__Action item__
Find the line holding "Now our component is only UI." in the entries below. Give it again exactly, along with every line after it up to and including the line holding "- [What we found".

##### The data #####

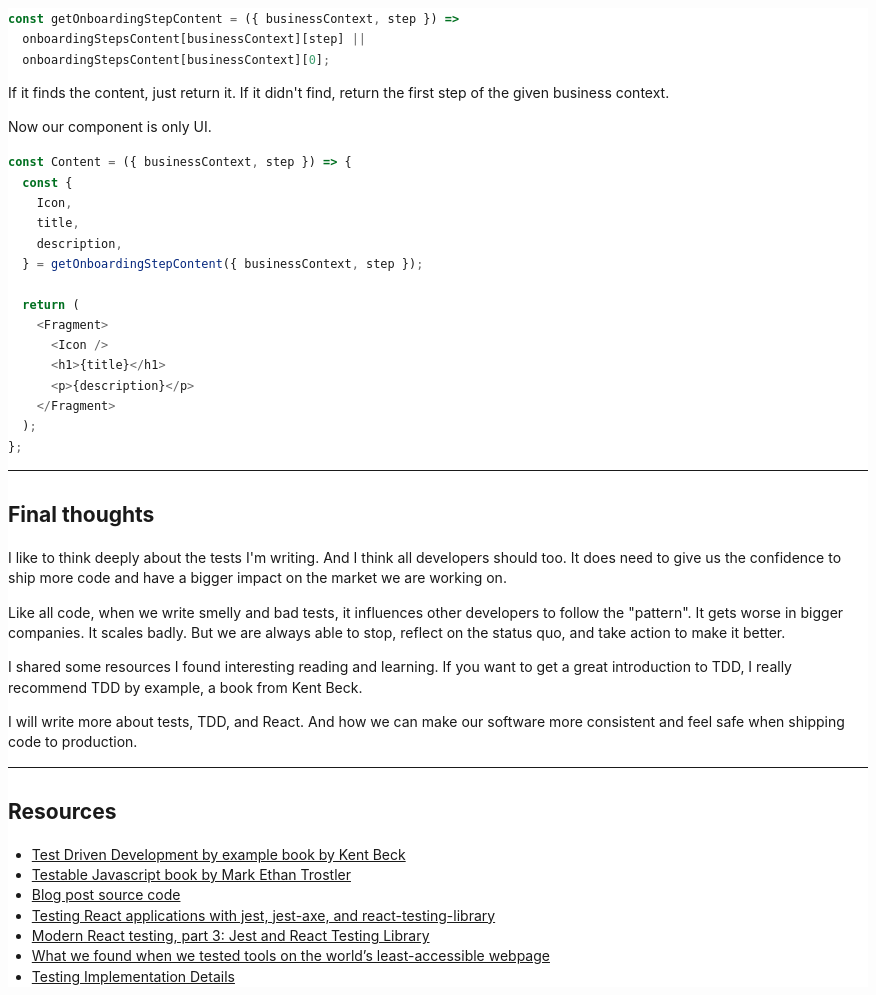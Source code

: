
 ```javascript
const getOnboardingStepContent = ({ businessContext, step }) =>
  onboardingStepsContent[businessContext][step] ||
  onboardingStepsContent[businessContext][0];
```

If it finds the content, just return it. If it didn't find, return the first step of the given business context.

Now our component is only UI.

```javascript
const Content = ({ businessContext, step }) => {
  const {
    Icon,
    title,
    description,
  } = getOnboardingStepContent({ businessContext, step });

  return (
    <Fragment>
      <Icon />
      <h1>{title}</h1>
      <p>{description}</p>
    </Fragment>
  );
};
```

---

## Final thoughts

I like to think deeply about the tests I'm writing. And I think all developers should too. It does need to give us the confidence to ship more code and have a bigger impact on the market we are working on.

Like all code, when we write smelly and bad tests, it influences other developers to follow the "pattern". It gets worse in bigger companies. It scales badly. But we are always able to stop, reflect on the status quo, and take action to make it better.

I shared some resources I found interesting reading and learning. If you want to get a great introduction to TDD, I really recommend TDD by example, a book from Kent Beck.

I will write more about tests, TDD, and React. And how we can make our software more consistent and feel safe when shipping code to production.

---

## Resources

- [Test Driven Development by example book by Kent Beck](https://www.amazon.com/Test-Driven-Development-Kent-Beck/dp/0321146530)
- [Testable Javascript book by Mark Ethan Trostler](https://www.amazon.com/Testable-JavaScript-Ensuring-Reliable-Code/dp/1449323391/ref=sr_1_8?dchild=1&keywords=testing+javascript&qid=1585274935&s=books&sr=1-8)
- [Blog post source code](https://github.com/tk-notes/blog/tree/master/tdd-functions-and-react-components)
- [Testing React applications with jest, jest-axe, and react-testing-library](https://medium.com/hackernoon/testing-react-with-jest-axe-and-react-testing-library-accessibility-34b952240f53)
- [Modern React testing, part 3: Jest and React Testing Library](https://blog.sapegin.me/all/react-testing-3-jest-and-react-testing-library/)
- [What we found when we tested tools on the world’s least-accessible webpage](https://accessibility.blog.gov.uk/2017/02/24/what-we-found-when-we-tested-tools-on-the-worlds-least-accessible-webpage/)
- [Testing Implementation Details](https://kentcdodds.com/blog/testing-implementation-details)
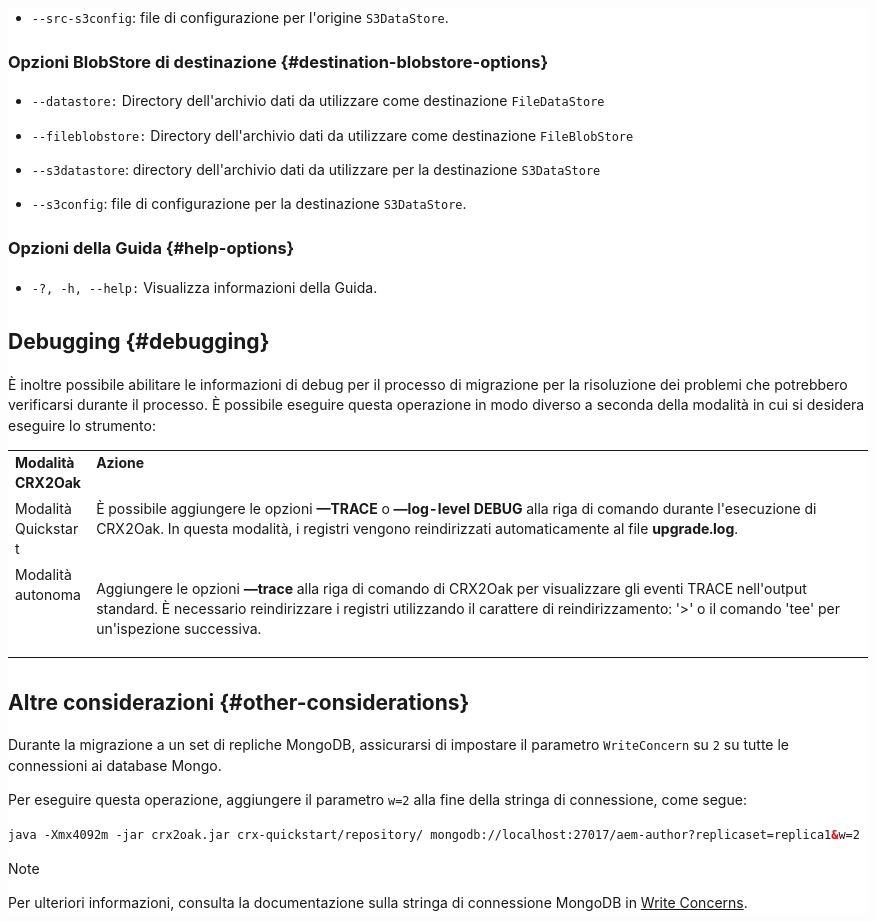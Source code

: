 * `--src-s3config`: file di configurazione per l&#39;origine `S3DataStore`.

### Opzioni BlobStore di destinazione {#destination-blobstore-options}

* `--datastore:` Directory dell&#39;archivio dati da utilizzare come destinazione `FileDataStore`

* `--fileblobstore:` Directory dell&#39;archivio dati da utilizzare come destinazione `FileBlobStore`

* `--s3datastore`: directory dell&#39;archivio dati da utilizzare per la destinazione `S3DataStore`

* `--s3config`: file di configurazione per la destinazione `S3DataStore`.

### Opzioni della Guida {#help-options}

* `-?, -h, --help:` Visualizza informazioni della Guida.

## Debugging {#debugging}

È inoltre possibile abilitare le informazioni di debug per il processo di migrazione per la risoluzione dei problemi che potrebbero verificarsi durante il processo. È possibile eseguire questa operazione in modo diverso a seconda della modalità in cui si desidera eseguire lo strumento:

<table>
 <tbody>
  <tr>
   <td><strong>Modalità CRX2Oak</strong></td>
   <td><strong>Azione</strong></td>
  </tr>
  <tr>
   <td>Modalità Quickstart</td>
   <td>È possibile aggiungere le opzioni <strong>—TRACE</strong> o <strong>—log-level DEBUG </strong> alla riga di comando durante l'esecuzione di CRX2Oak. In questa modalità, i registri vengono reindirizzati automaticamente al file <strong>upgrade.log</strong>.</td>
  </tr>
  <tr>
   <td>Modalità autonoma</td>
   <td><p>Aggiungere le opzioni <strong>—trace</strong> alla riga di comando di CRX2Oak per visualizzare gli eventi TRACE nell'output standard. È necessario reindirizzare i registri utilizzando il carattere di reindirizzamento: '&gt;' o il comando 'tee' per un'ispezione successiva.</p> </td>
  </tr>
 </tbody>
</table>

## Altre considerazioni {#other-considerations}

Durante la migrazione a un set di repliche MongoDB, assicurarsi di impostare il parametro `WriteConcern` su `2` su tutte le connessioni ai database Mongo.

Per eseguire questa operazione, aggiungere il parametro `w=2` alla fine della stringa di connessione, come segue:

```xml
java -Xmx4092m -jar crx2oak.jar crx-quickstart/repository/ mongodb://localhost:27017/aem-author?replicaset=replica1&w=2
```

>[!NOTE]
>
>Per ulteriori informazioni, consulta la documentazione sulla stringa di connessione MongoDB in [Write Concerns](https://docs.mongodb.org/manual/reference/connection-string/#write-concern-options).
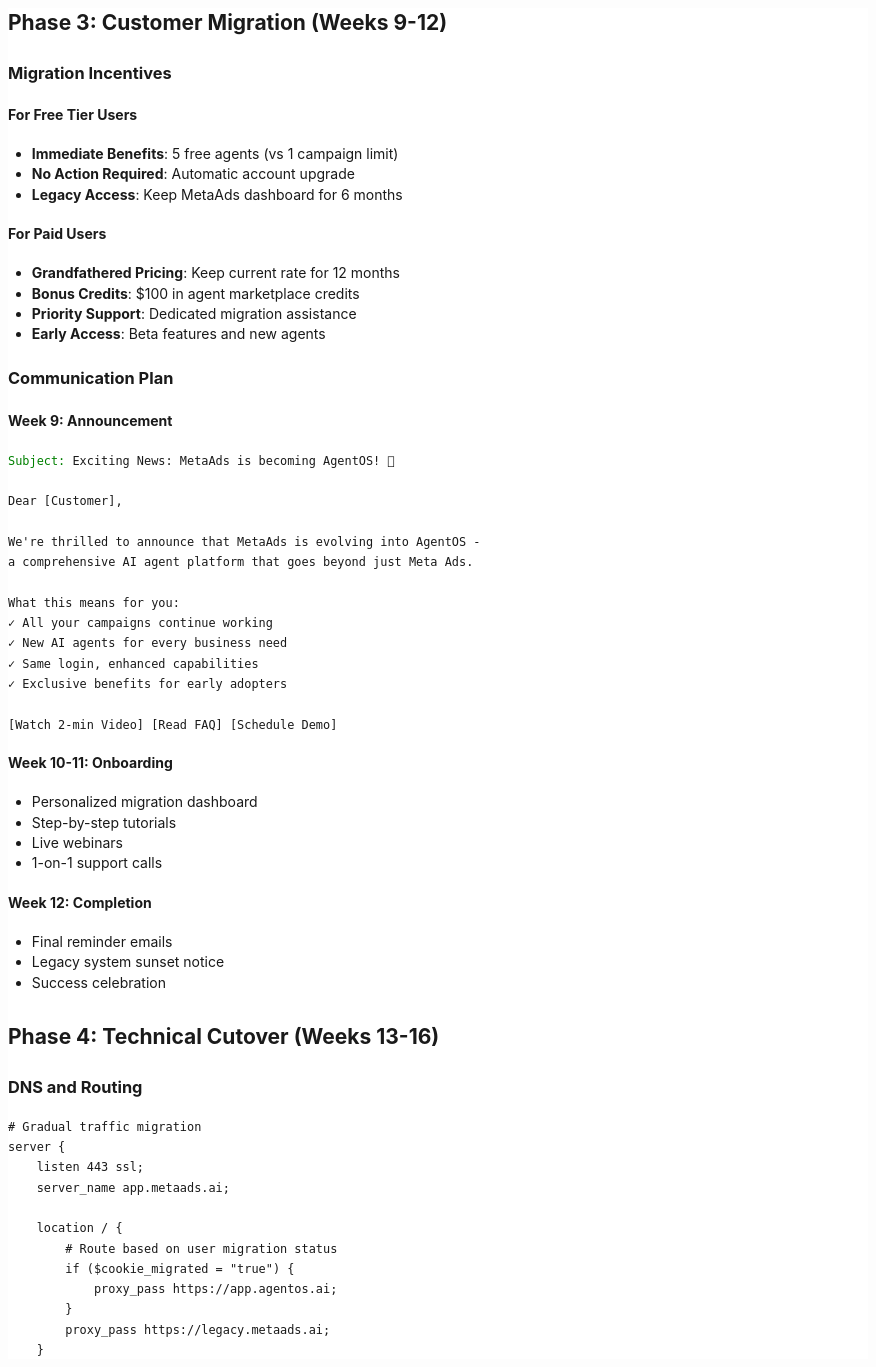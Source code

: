 ## Phase 3: Customer Migration (Weeks 9-12)

### Migration Incentives

#### For Free Tier Users
- **Immediate Benefits**: 5 free agents (vs 1 campaign limit)
- **No Action Required**: Automatic account upgrade
- **Legacy Access**: Keep MetaAds dashboard for 6 months

#### For Paid Users  
- **Grandfathered Pricing**: Keep current rate for 12 months
- **Bonus Credits**: $100 in agent marketplace credits
- **Priority Support**: Dedicated migration assistance
- **Early Access**: Beta features and new agents

### Communication Plan

#### Week 9: Announcement
```email
Subject: Exciting News: MetaAds is becoming AgentOS! 🚀

Dear [Customer],

We're thrilled to announce that MetaAds is evolving into AgentOS - 
a comprehensive AI agent platform that goes beyond just Meta Ads.

What this means for you:
✓ All your campaigns continue working
✓ New AI agents for every business need  
✓ Same login, enhanced capabilities
✓ Exclusive benefits for early adopters

[Watch 2-min Video] [Read FAQ] [Schedule Demo]
```

#### Week 10-11: Onboarding
- Personalized migration dashboard
- Step-by-step tutorials
- Live webinars
- 1-on-1 support calls

#### Week 12: Completion
- Final reminder emails
- Legacy system sunset notice
- Success celebration

## Phase 4: Technical Cutover (Weeks 13-16)

### DNS and Routing
```nginx
# Gradual traffic migration
server {
    listen 443 ssl;
    server_name app.metaads.ai;
    
    location / {
        # Route based on user migration status
        if ($cookie_migrated = "true") {
            proxy_pass https://app.agentos.ai;
        }
        proxy_pass https://legacy.metaads.ai;
    }
```
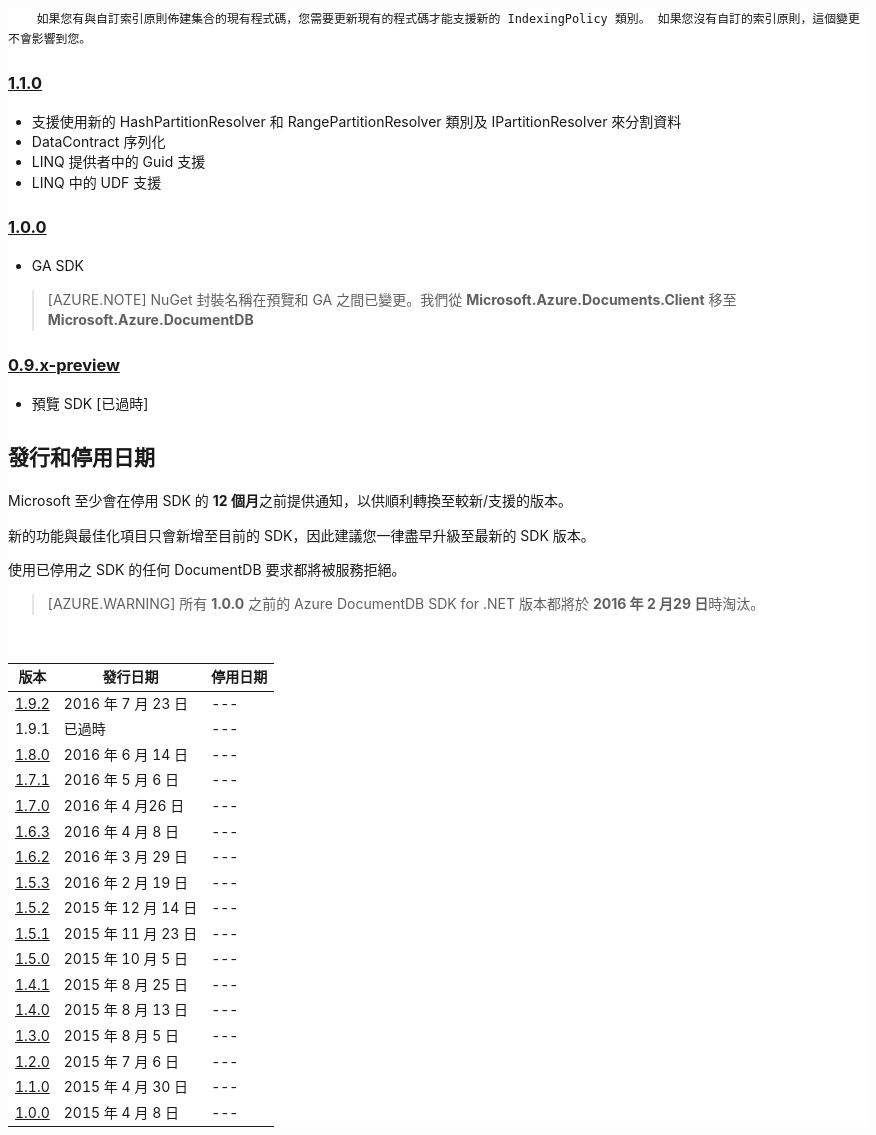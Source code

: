    	如果您有與自訂索引原則佈建集合的現有程式碼，您需要更新現有的程式碼才能支援新的 IndexingPolicy 類別。 如果您沒有自訂的索引原則，這個變更不會影響到您。

### <a name="1.1.0"/>[1\.1.0](https://www.nuget.org/packages/Microsoft.Azure.DocumentDB/1.1.0)
- 支援使用新的 HashPartitionResolver 和 RangePartitionResolver 類別及 IPartitionResolver 來分割資料
- DataContract 序列化
- LINQ 提供者中的 Guid 支援
- LINQ 中的 UDF 支援

### <a name="1.0.0"/>[1\.0.0](https://www.nuget.org/packages/Microsoft.Azure.DocumentDB/1.0.0)
- GA SDK

> [AZURE.NOTE]
NuGet 封裝名稱在預覽和 GA 之間已變更。我們從 **Microsoft.Azure.Documents.Client** 移至 **Microsoft.Azure.DocumentDB** <br/>


### <a name="0.9.x-preview"/>[0\.9.x-preview](https://www.nuget.org/packages/Microsoft.Azure.Documents.Client)
- 預覽 SDK [已過時]

## 發行和停用日期
Microsoft 至少會在停用 SDK 的 **12 個月**之前提供通知，以供順利轉換至較新/支援的版本。

新的功能與最佳化項目只會新增至目前的 SDK，因此建議您一律盡早升級至最新的 SDK 版本。

使用已停用之 SDK 的任何 DocumentDB 要求都將被服務拒絕。

> [AZURE.WARNING]
所有 **1.0.0** 之前的 Azure DocumentDB SDK for .NET 版本都將於 **2016 年 2 月29 日**時淘汰。
 
<br/>
 
| 版本 | 發行日期 | 停用日期 
| ---	  | ---	         | ---
| [1\.9.2](#1.9.2) | 2016 年 7 月 23 日 |--- 
| 1.9.1 | 已過時 |--- | 1.9.0 | 已過時 |--- 
| [1\.8.0](#1.8.0) | 2016 年 6 月 14 日 |--- 
| [1\.7.1](#1.7.1) | 2016 年 5 月 6 日 |--- 
| [1\.7.0](#1.7.0) | 2016 年 4 月26 日 |--- 
| [1\.6.3](#1.6.3) | 2016 年 4 月 8 日 |--- 
| [1\.6.2](#1.6.2) | 2016 年 3 月 29 日 |--- 
| [1\.5.3](#1.5.3) | 2016 年 2 月 19 日 |--- 
| [1\.5.2](#1.5.2) | 2015 年 12 月 14 日 |--- 
| [1\.5.1](#1.5.1) | 2015 年 11 月 23 日 |--- 
| [1\.5.0](#1.5.0) | 2015 年 10 月 5 日 |--- 
| [1\.4.1](#1.4.1) | 2015 年 8 月 25 日 |--- 
| [1\.4.0](#1.4.0) | 2015 年 8 月 13 日 |--- 
| [1\.3.0](#1.3.0) | 2015 年 8 月 5 日 |--- 
| [1\.2.0](#1.2.0) | 2015 年 7 月 6 日 |--- 
| [1\.1.0](#1.1.0) | 2015 年 4 月 30 日 |--- 
| [1\.0.0](#1.0.0) | 2015 年 4 月 8 日 |---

#####

__Written solution__
Now our component is only UI.

```javascript
const Content = ({ businessContext, step }) => {
  const {
    Icon,
    title,
    description,
  } = getOnboardingStepContent({ businessContext, step });

  return (
    <Fragment>
      <Icon />
      <h1>{title}</h1>
      <p>{description}</p>
    </Fragment>
  );
};
```

---

## Final thoughts

I like to think deeply about the tests I'm writing. And I think all developers should too. It does need to give us the confidence to ship more code and have a bigger impact on the market we are working on.

Like all code, when we write smelly and bad tests, it influences other developers to follow the "pattern". It gets worse in bigger companies. It scales badly. But we are always able to stop, reflect on the status quo, and take action to make it better.

I shared some resources I found interesting reading and learning. If you want to get a great introduction to TDD, I really recommend TDD by example, a book from Kent Beck.

I will write more about tests, TDD, and React. And how we can make our software more consistent and feel safe when shipping code to production.

---

## Resources

- [Test Driven Development by example book by Kent Beck](https://www.amazon.com/Test-Driven-Development-Kent-Beck/dp/0321146530)
- [Testable Javascript book by Mark Ethan Trostler](https://www.amazon.com/Testable-JavaScript-Ensuring-Reliable-Code/dp/1449323391/ref=sr_1_8?dchild=1&keywords=testing+javascript&qid=1585274935&s=books&sr=1-8)
- [Blog post source code](https://github.com/tk-notes/blog/tree/master/tdd-functions-and-react-components)
- [Testing React applications with jest, jest-axe, and react-testing-library](https://medium.com/hackernoon/testing-react-with-jest-axe-and-react-testing-library-accessibility-34b952240f53)
- [Modern React testing, part 3: Jest and React Testing Library](https://blog.sapegin.me/all/react-testing-3-jest-and-react-testing-library/)
- [What we found when we tested tools on the world’s least-accessible webpage](https://accessibility.blog.gov.uk/2017/02/24/what-we-found-when-we-tested-tools-on-the-worlds-least-accessible-webpage/)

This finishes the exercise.